Troubleshooting Relay Log Corruption in MySQL

Have you ever seen the replication stopped with message like this:

Last_Error: Could not parse relay log event entry. The possible reasons are: the master’s binary log is corrupted (you can check this by running ‘mysqlbinlog’ on the binary log), the slave’s relay log is corrupted (you can check this by running ‘mysqlbinlog’ on the relay log), a network problem, or a bug in the master’s or slave’s MySQL code. If you want to check the master’s binary log or slave’s relay log, you will be able to know their names by issuing ‘SHOW SLAVE STATUS’ on this slave.

This is relay relay log corruption and you can check details in the MySQL Error log file. The error message describes few reasons and indeed because there is little validation (ie no checksums) in the replication there are multiple reasons for bad event to show up in relay logs.

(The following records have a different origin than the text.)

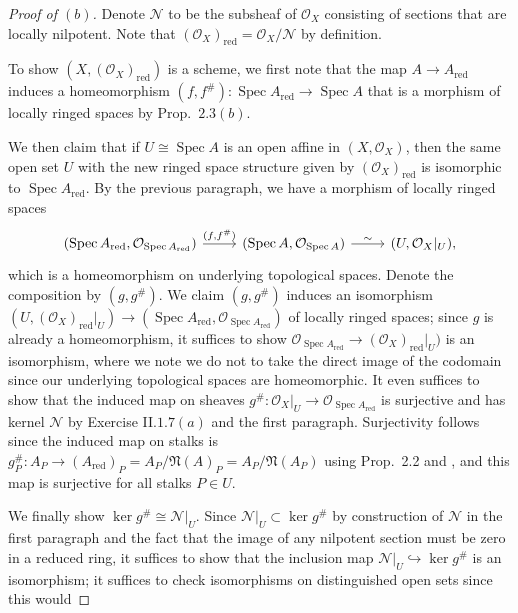 \documentclass[10pt]{article}
\theoremstyle{definition}
\theoremstyle{remark}
\numberwithin{equation}{section}
\numberwithin{figure}{subsubsection}
\DeclareMathOperator{\Spec}{Spec}
\newcommand{\OO}{\mathcal{O}}
\newcommand{\red}{\mathrm{red}}
\begin{document}
\begin{proof}[Proof of $(b)$]
  Denote $\mathscr{N}$ to be the subsheaf of $\OO_X$ consisting of sections that
  are locally nilpotent. Note that $(\OO_X)_\red = \OO_X/\mathscr{N}$ by
  definition.
  \par To show $(X,(\OO_X)_\red)$ is a scheme, we first note that the map
  $A \to A_\red$ induces a homeomorphism $(f,f^\#)\colon\Spec A_\red \to \Spec A$
  \cite[Exc.\ 1.21]{AM69} that is a morphism of locally ringed spaces by
  Prop.~$2.3(b)$.
  \par We then claim that if $U \cong \Spec A$ is an open affine in $(X,\OO_X)$,
  then the same open set $U$ with the new ringed space structure given by
  $(\OO_X)_\red$ is isomorphic to $\Spec A_\red$. By the previous paragraph,
  we have a morphism of locally ringed spaces
  \begin{equation*}
    \begin{tikzcd}
      (\Spec A_\red,\OO_{\Spec A_\red}) \rar{(f,f^\#)} &
      (\Spec A,\OO_{\Spec A}) \rar{\sim} & (U,\OO_X\rvert_U),
    \end{tikzcd}
  \end{equation*}
  which is a homeomorphism on underlying topological spaces. Denote the
  composition by $(g,g^\#)$. We claim $(g,g^\#)$ induces an isomorphism
  $(U,(\OO_{X})_\red\rvert_U) \to (\Spec A_\red,\OO_{\Spec A_\red})$ of locally
  ringed spaces; since $g$ is already a homeomorphism, it suffices to show
  $\OO_{\Spec A_\red} \to (\OO_{X})_\red\rvert_U)$ is an isomorphism, where we
  note we do not to take the direct image of the codomain since our underlying
  topological spaces are homeomorphic. It even suffices to show
  that the induced map on sheaves $g^\#\colon\OO_X\rvert_U \to \OO_{\Spec A_\red}$ is
  surjective and has kernel $\mathscr{N}$ by Exercise II.$1.7(a)$ and the first
  paragraph. Surjectivity
  follows since the induced map on stalks is $g^\#_P\colon A_P \to (A_\red)_P =
  A_P/\mathfrak{N}(A)_P = A_P/\mathfrak{N}(A_P)$ using Prop.\ 2.2 and 
  \cite[Cor.\ 3.12]{AM69}, and this map is surjective for all stalks $P \in U$.
  \par We finally show $\ker g^\# \cong \mathscr{N}\rvert_U$. Since
  $\mathscr{N}\rvert_U \subset \ker g^\#$ by construction of $\mathscr{N}$ in
  the first paragraph and the fact that the image of any nilpotent section must
  be zero in a reduced ring, it suffices to show that the inclusion map
  $\mathscr{N}\rvert_U \hookrightarrow \ker g^\#$ is an isomorphism;
  it suffices to check isomorphisms on distinguished open sets since this would

\end{proof}
\end{document}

Really this is only one of various error messages you could see if relay log corrupted. You could also see malformed queries (with some junk), complaining about event to big etc if there is a garbage in relay logs.

If relay logs are corrupted it is surely worth to check what could cause it – it could be network (especially if replicating over unreliable long distance networks), MySQL bugs on master or slave, hardware problems and few others. In any case it is worth investigating.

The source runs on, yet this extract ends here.